At lunch to which Gen. Smith had invited me, I mentioned the fact that MISers had often been left out when awards were handed out. He told me that if I could vouch for someone like that, he would try to do something about it. A few years later, I read about Harry Akune, who had parachuted down to Corregidor, and who had not received recognition for his heroics -- not even the Combat Infantry Badge. I wrote to James Oda, a member of the MIS Club of Southern California who had served as an enlisted instructor at Camp Savage and who was a friend of Akune. He in turn referred me to Jack Herzig, who had been with Akune and was trying to help him get his award. I received various documents from Herzig and asked Gen. Smith if he could help out. Gen. Smith contacted Army authorities and even wrote to Lt. Gen. Allen Ono, who was at the Pentagon as chief of personnel.
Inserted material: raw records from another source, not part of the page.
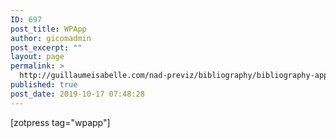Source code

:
 ```yaml
---
ID: 697
post_title: WPApp
author: gicomadmin
post_excerpt: ""
layout: page
permalink: >
  http://guillaumeisabelle.com/nad-previz/bibliography/bibliography-apps/wpapp/
published: true
post_date: 2019-10-17 07:48:28
---
```

<!-- wp:block-lab/stc-vision-block {"vision":"Wordpress as a Platform / Framework"} /-->

<!-- wp:paragraph -->

[zotpress tag="wpapp"]

<!-- /wp:paragraph -->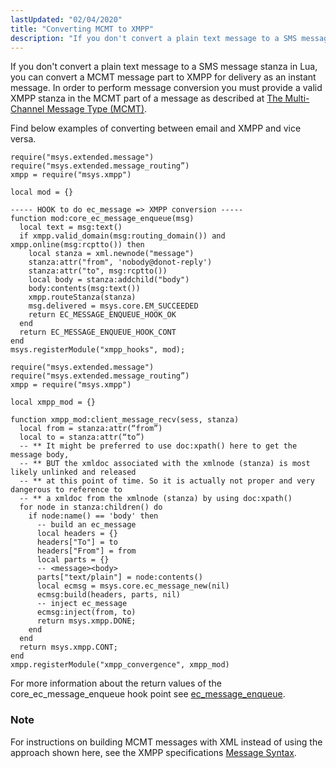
 ```yaml
---
lastUpdated: "02/04/2020"
title: "Converting MCMT to XMPP"
description: "If you don't convert a plain text message to a SMS message stanza in Lua you can convert a MCMT message part to XMPP for delivery as an instant message In order to perform message conversion you must provide a valid XMPP stanza in the MCMT part of a message..."
---
```


If you don't convert a plain text message to a SMS message stanza in Lua, you can convert a MCMT message part to XMPP for delivery as an instant message. In order to perform message conversion you must provide a valid XMPP stanza in the MCMT part of a message as described at [The Multi-Channel Message Type (MCMT)](https://support.messagesystems.com/docs/web-mob-dev/mob.dev.guide.mcmt).

Find below examples of converting between email and XMPP and vice versa.

<a name="ec_message2xmpp"></a> 


```
require("msys.extended.message")
require("msys.extended.message_routing”)
xmpp = require("msys.xmpp")

local mod = {}

----- HOOK to do ec_message => XMPP conversion -----
function mod:core_ec_message_enqueue(msg)
  local text = msg:text()
  if xmpp.valid_domain(msg:routing_domain()) and xmpp.online(msg:rcptto()) then
    local stanza = xml.newnode("message")
    stanza:attr("from", 'nobody@donot-reply')
    stanza:attr("to", msg:rcptto())
    local body = stanza:addchild("body")
    body:contents(msg:text())
    xmpp.routeStanza(stanza)
    msg.delivered = msys.core.EM_SUCCEEDED
    return EC_MESSAGE_ENQUEUE_HOOK_OK
  end
  return EC_MESSAGE_ENQUEUE_HOOK_CONT
end
msys.registerModule("xmpp_hooks", mod);
```

<a name="xmpp2ec_message"></a> 


```
require("msys.extended.message")
require("msys.extended.message_routing”)
xmpp = require("msys.xmpp")

local xmpp_mod = {}

function xmpp_mod:client_message_recv(sess, stanza)
  local from = stanza:attr(“from”)
  local to = stanza:attr(“to”)
  -- ** It might be preferred to use doc:xpath() here to get the message body,
  -- ** BUT the xmldoc associated with the xmlnode (stanza) is most likely unlinked and released
  -- ** at this point of time. So it is actually not proper and very dangerous to reference to
  -- ** a xmldoc from the xmlnode (stanza) by using doc:xpath()
  for node in stanza:children() do
    if node:name() == 'body' then
      -- build an ec_message
      local headers = {}
      headers["To"] = to
      headers["From"] = from
      local parts = {}
      -- <message><body>
      parts["text/plain"] = node:contents()
      local ecmsg = msys.core.ec_message_new(nil)
      ecmsg:build(headers, parts, nil)
      -- inject ec_message
      ecmsg:inject(from, to)
      return msys.xmpp.DONE;
    end
  end
  return msys.xmpp.CONT;
end
xmpp.registerModule("xmpp_convergence", xmpp_mod)
```

For more information about the return values of the core_ec_message_enqueue hook point see [ec_message_enqueue](/momentum/3/3-api/hooks-core-ec-message-enqueue).

### Note

For instructions on building MCMT messages with XML instead of using the approach shown here, see the XMPP specifications [Message Syntax](http://xmpp.org/rfcs/rfc6121.html#message-syntax).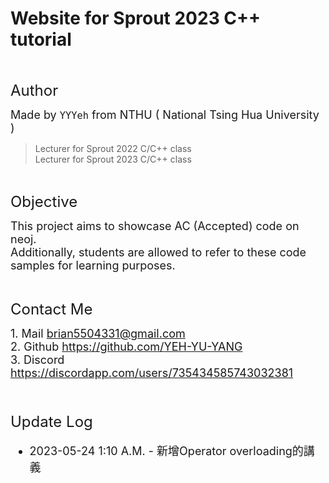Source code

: # Website for Sprout 2023 C++ tutorial 

<br>

<font size="5">Author</font>

<font size="4"> Made by ```YYYeh``` from NTHU ( National Tsing Hua University )</font> <br>
>Lecturer for Sprout 2022 C/C++ class <br>
>Lecturer for Sprout 2023 C/C++ class

<br>

<font size="5">Objective</font>

<font size="4"> This project aims to showcase AC (Accepted) code on neoj. </font> <br>
<font size="4"> Additionally, students are allowed to refer to these code samples for learning purposes.</font>

<br>

<font size="5">Contact Me</font>

<font size="4"> 1. Mail brian5504331@gmail.com</font> <br>
<font size="4"> 2. Github https://github.com/YEH-YU-YANG</font> <br>
<font size="4"> 3. Discord https://discordapp.com/users/735434585743032381 <br>

<br>

<font size="5">Update Log</font>

* 2023-05-24 1:10 A.M. - 新增Operator overloading的講義 
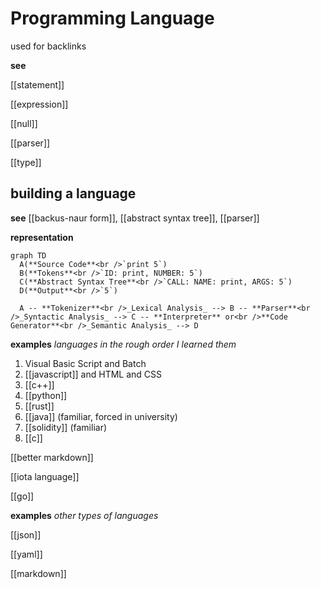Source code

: # Programming Language

used for backlinks

**see**

[[statement]]

[[expression]]

[[null]]

[[parser]]

[[type]]

## building a language

**see** [[backus-naur form]], [[abstract syntax tree]], [[parser]]

**representation**

```mermaid
graph TD
  A(**Source Code**<br />`print 5`)
  B(**Tokens**<br />`ID: print, NUMBER: 5`)
  C(**Abstract Syntax Tree**<br />`CALL: NAME: print, ARGS: 5`)
  D(**Output**<br />`5`)

  A -- **Tokenizer**<br />_Lexical Analysis_ --> B -- **Parser**<br />_Syntactic Analysis_ --> C -- **Interpreter** or<br />**Code Generator**<br />_Semantic Analysis_ --> D
```

**examples** _languages in the rough order I learned them_

1. Visual Basic Script and Batch
2. [[javascript]] and HTML and CSS
3. [[c++]]
4. [[python]]
5. [[rust]]
6. [[java]] (familiar, forced in university)
7. [[solidity]] (familiar)
8. [[c]]

[[better markdown]]

[[iota language]]

[[go]]

**examples** _other types of languages_

[[json]]

[[yaml]]

[[markdown]]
I saw Ono's letter in which he said that if Akune's recommendation came to him, he would okay it. Unfortunately the Army is apparently very rigid and so Akune never got his Combat Infantry Badge.

Postscript

Following my presentation at the National Capital Reunion, Jack Herzig, who was in attendance, told me he was glad that I had spoken up about Akune. I also talked to MISers like Sam Isokane, who was with the Marines and never received recognition for his work. Eleven MISers with the Army on Guadalcanal who, early in the war, demonstrated conclusively the loyalty and value of Japanese American servicemen, never got due recognition although the Army decided to recruit more MISers and also instituted the formation of the 442nd RCT because of the record established by these Nikkei.

Gen. Smith (Ret.) is a member of the Go For Broke Nisei Veterans Association Honorary Committee, along with Gen. Ono and James H. Mukoyama, Jr., Major General, USAR.